I double this! I want to know what does the clean sound like too!


----------



## Robrecht (Jun 28, 2012)

I didn't see anything in the forum rules against bumping threads, so I thought I might give this one a little nudge.

Is there anyone who can comment on the sound of the aforementioned instrument? Specifically, does it fit the description 'warm' or 'dark' in any way? Would it be a good choice for melodic doom/death metal?


----------



## fps (Jun 28, 2012)

Haven't played one, but, EMGs, less wood than other guitar shapes, I doubt it'll be warm?


----------



## Robrecht (Jul 2, 2012)

fps said:


> Haven't played one, but, EMGs, less wood than other guitar shapes, I doubt it'll be warm?


Hm, good points.
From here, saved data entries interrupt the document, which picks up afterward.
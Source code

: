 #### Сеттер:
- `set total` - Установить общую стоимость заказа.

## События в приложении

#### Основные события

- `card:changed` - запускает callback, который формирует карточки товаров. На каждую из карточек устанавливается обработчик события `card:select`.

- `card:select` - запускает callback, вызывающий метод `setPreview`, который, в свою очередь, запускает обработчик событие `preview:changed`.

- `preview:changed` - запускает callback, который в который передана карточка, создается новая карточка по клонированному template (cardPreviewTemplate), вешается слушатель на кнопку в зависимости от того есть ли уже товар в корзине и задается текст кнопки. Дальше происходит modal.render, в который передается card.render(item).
I guess I'll just have to wait and see cause I ordered me one.  I'm sure I'll be able to get a good tone (I'll experiment with some before and/or after preamp equalising if necessary).


----------



## allseeingeye (Jan 8, 2013)

Robrecht said:


> Thanks for the pictures! Having had it for little over a month, what are your impressions so far? I'm thinking about ordering a V-307 but I'd be ordering blind, since I don't know of any shops in my vicinity where I could try one.
> 
> I currently own a BC Rich Warlock P7, which I bought second hand a couple of years ago (here's me playing it). It's not the greatest instrument in the world but I didn't want to spend too much as it was my first foray into seven string territory.
> 
> ...



Apologies for the huge delay...
The neck of the 307 feels great, in my opinion. It seems very sleek and not bulky at all. Then again I have large hands. The clean tones from the EMGs are totally suitable. 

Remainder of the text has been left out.